• [REQUIRED WORK]:
Without including any images, reproduce each entry exactly.

• [STORED DATA]:

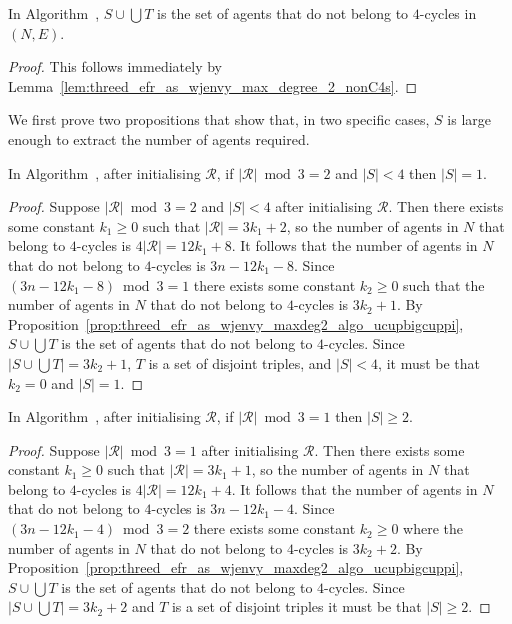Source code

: 

\begin{prop}
\label{prop:threed_efr_as_wjenvy_maxdeg2_algo_ucupbigcuppi}
In Algorithm~, $S \cup \bigcup T$ is the set of agents that do not belong to $4$-cycles in $(N, E)$.
\end{prop}
\begin{proof}
This follows immediately by Lemma~\ref{lem:threed_efr_as_wjenvy_max_degree_2_nonC4s}.
\end{proof}

We first prove two propositions that show that, in two specific cases, $S$ is large enough to extract the number of agents required.

\begin{prop}
\label{prop:threed_efr_as_wjenvy_maxdeg2_algo_rmod3is2_specialcase}
In Algorithm~, after initialising $\mathcal{R}$, if $|\mathcal{R}| \bmod 3 = 2$ and $|S| < 4$ then $|S| = 1$.
\end{prop}
\begin{proof}
Suppose $|\mathcal{R}| \bmod 3 = 2$ and $|S| < 4$ after initialising $\mathcal{R}$. Then there exists some constant $k_1 \geq 0$ such that $|\mathcal{R}| = 3{k_1} + 2$, so the number of agents in $N$ that belong to $4$-cycles is $4|\mathcal{R}| = 12{k_1} + 8$. It follows that the number of agents in $N$ that do not belong to $4$-cycles is $3n - 12{k_1} - 8$. Since $(3n - 12{k_1} - 8) \bmod 3 = 1$ there exists some constant $k_2 \geq 0$ such that the number of agents in $N$ that do not belong to $4$-cycles is $3{k_2} + 1$. By Proposition~\ref{prop:threed_efr_as_wjenvy_maxdeg2_algo_ucupbigcuppi}, $S \cup \bigcup T$ is the set of agents that do not belong to $4$-cycles. Since $|S \cup \bigcup T| = 3{k_2} + 1$, $T$ is a set of disjoint triples, and $|S| < 4$, it must be that ${k_2}=0$ and $|S|=1$.
\end{proof}

\begin{prop}
\label{prop:threed_efr_as_wjenvy_maxdeg2_algo_mod3is1}
In Algorithm~, after initialising $\mathcal{R}$, if $|\mathcal{R}| \bmod 3 = 1$ then $|S| \geq 2$.
\end{prop}
\begin{proof}
Suppose $|\mathcal{R}| \bmod 3 = 1$ after initialising $\mathcal{R}$. Then there exists some constant ${k_1} \geq 0$ such that $|\mathcal{R}| = 3{k_1} + 1$, so the number of agents in $N$ that belong to $4$-cycles is $4|\mathcal{R}| = 12{k_1} + 4$. It follows that the number of agents in $N$ that do not belong to $4$-cycles is $3n - 12{k_1} - 4$. Since $(3n - 12{k_1} - 4) \bmod 3 = 2$ there exists some constant ${k_2} \geq 0$ where the number of agents in $N$ that do not belong to $4$-cycles is $3{k_2} + 2$. By Proposition~\ref{prop:threed_efr_as_wjenvy_maxdeg2_algo_ucupbigcuppi}, $S \cup \bigcup T$ is the set of agents that do not belong to $4$-cycles. Since $|S \cup \bigcup T| = 3{k_2} + 2$ and $T$ is a set of disjoint triples it must be that $|S| \geq 2$.
\end{proof}

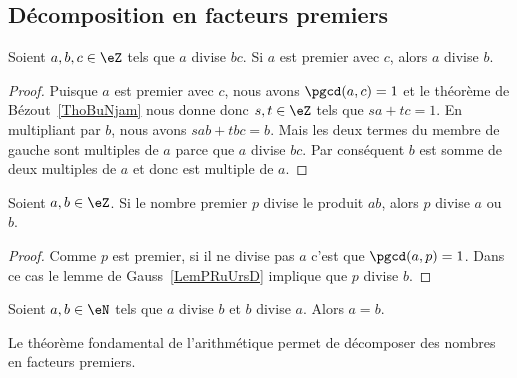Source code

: 
\subsection{Décomposition en facteurs premiers}

\begin{lemma}    \label{LemPRuUrsD}
	Soient \( a,b,c\in \eZ\) tels que \( a\) divise \( bc\). Si \( a\) est premier avec \( c\), alors \( a\) divise \( b\).
\end{lemma}

\begin{proof}
	Puisque \( a\) est premier avec \( c\), nous avons \( \pgcd(a,c)=1\) et le théorème de Bézout~\ref{ThoBuNjam} nous donne donc \( s,t\in \eZ\) tels que \( sa+tc=1\). En multipliant par \( b\), nous avons \( sab+tbc=b\). Mais les deux termes du membre de gauche sont multiples de \( a\) parce que \( a\) divise \( bc\). Par conséquent \( b\) est somme de deux multiples de \( a\) et donc est multiple de \( a\).
\end{proof}

\begin{lemma}       \label{LemAXINooOeuMJZ}
	Soient \( a,b\in \eZ\). Si le nombre premier \( p\) divise le produit \( ab\), alors \( p\) divise \( a\) ou \( b\).
\end{lemma}

\begin{proof}
	Comme \( p\) est premier, si il ne divise pas \( a\) c'est que \( \pgcd(a,p)=1\). Dans ce cas le lemme de Gauss~\ref{LemPRuUrsD} implique que \( p\) divise \( b\).
\end{proof}

\begin{lemma}		\label{LEMooSRFMooHgEMwj}
	Soient \( a,b\in \eN\) tels que \( a\) divise \( b\) et \( b\) divise \( a\). Alors \( a=b\).
\end{lemma}

Le théorème fondamental de l'arithmétique permet de décomposer des nombres en facteurs premiers.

• [RESPONSE]:
Source code

: 

\begin{prop}
\label{prop:threed_efr_as_wjenvy_maxdeg2_algo_ucupbigcuppi}
In Algorithm~, $S \cup \bigcup T$ is the set of agents that do not belong to $4$-cycles in $(N, E)$.
\end{prop}
\begin{proof}
This follows immediately by Lemma~\ref{lem:threed_efr_as_wjenvy_max_degree_2_nonC4s}.
\end{proof}

We first prove two propositions that show that, in two specific cases, $S$ is large enough to extract the number of agents required.

\begin{prop}
\label{prop:threed_efr_as_wjenvy_maxdeg2_algo_rmod3is2_specialcase}
In Algorithm~, after initialising $\mathcal{R}$, if $|\mathcal{R}| \bmod 3 = 2$ and $|S| < 4$ then $|S| = 1$.
\end{prop}
\begin{proof}
Suppose $|\mathcal{R}| \bmod 3 = 2$ and $|S| < 4$ after initialising $\mathcal{R}$. Then there exists some constant $k_1 \geq 0$ such that $|\mathcal{R}| = 3{k_1} + 2$, so the number of agents in $N$ that belong to $4$-cycles is $4|\mathcal{R}| = 12{k_1} + 8$. It follows that the number of agents in $N$ that do not belong to $4$-cycles is $3n - 12{k_1} - 8$. Since $(3n - 12{k_1} - 8) \bmod 3 = 1$ there exists some constant $k_2 \geq 0$ such that the number of agents in $N$ that do not belong to $4$-cycles is $3{k_2} + 1$. By Proposition~\ref{prop:threed_efr_as_wjenvy_maxdeg2_algo_ucupbigcuppi}, $S \cup \bigcup T$ is the set of agents that do not belong to $4$-cycles. Since $|S \cup \bigcup T| = 3{k_2} + 1$, $T$ is a set of disjoint triples, and $|S| < 4$, it must be that ${k_2}=0$ and $|S|=1$.
\end{proof}

\begin{prop}
\label{prop:threed_efr_as_wjenvy_maxdeg2_algo_mod3is1}
In Algorithm~, after initialising $\mathcal{R}$, if $|\mathcal{R}| \bmod 3 = 1$ then $|S| \geq 2$.
\end{prop}
\begin{proof}
Suppose $|\mathcal{R}| \bmod 3 = 1$ after initialising $\mathcal{R}$. Then there exists some constant ${k_1} \geq 0$ such that $|\mathcal{R}| = 3{k_1} + 1$, so the number of agents in $N$ that belong to $4$-cycles is $4|\mathcal{R}| = 12{k_1} + 4$. It follows that the number of agents in $N$ that do not belong to $4$-cycles is $3n - 12{k_1} - 4$. Since $(3n - 12{k_1} - 4) \bmod 3 = 2$ there exists some constant ${k_2} \geq 0$ where the number of agents in $N$ that do not belong to $4$-cycles is $3{k_2} + 2$. By Proposition~\ref{prop:threed_efr_as_wjenvy_maxdeg2_algo_ucupbigcuppi}, $S \cup \bigcup T$ is the set of agents that do not belong to $4$-cycles. Since $|S \cup \bigcup T| = 3{k_2} + 2$ and $T$ is a set of disjoint triples it must be that $|S| \geq 2$.
\end{proof}

Source code

: 
\subsection{Décomposition en facteurs premiers}

\begin{lemma}    \label{LemPRuUrsD}
	Soient \( a,b,c\in \eZ\) tels que \( a\) divise \( bc\). Si \( a\) est premier avec \( c\), alors \( a\) divise \( b\).
\end{lemma}

\begin{proof}
	Puisque \( a\) est premier avec \( c\), nous avons \( \pgcd(a,c)=1\) et le théorème de Bézout~\ref{ThoBuNjam} nous donne donc \( s,t\in \eZ\) tels que \( sa+tc=1\). En multipliant par \( b\), nous avons \( sab+tbc=b\). Mais les deux termes du membre de gauche sont multiples de \( a\) parce que \( a\) divise \( bc\). Par conséquent \( b\) est somme de deux multiples de \( a\) et donc est multiple de \( a\).
\end{proof}

\begin{lemma}       \label{LemAXINooOeuMJZ}
	Soient \( a,b\in \eZ\). Si le nombre premier \( p\) divise le produit \( ab\), alors \( p\) divise \( a\) ou \( b\).
\end{lemma}

\begin{proof}
	Comme \( p\) est premier, si il ne divise pas \( a\) c'est que \( \pgcd(a,p)=1\). Dans ce cas le lemme de Gauss~\ref{LemPRuUrsD} implique que \( p\) divise \( b\).
\end{proof}

\begin{lemma}		\label{LEMooSRFMooHgEMwj}
	Soient \( a,b\in \eN\) tels que \( a\) divise \( b\) et \( b\) divise \( a\). Alors \( a=b\).
\end{lemma}

Le théorème fondamental de l'arithmétique permet de décomposer des nombres en facteurs premiers.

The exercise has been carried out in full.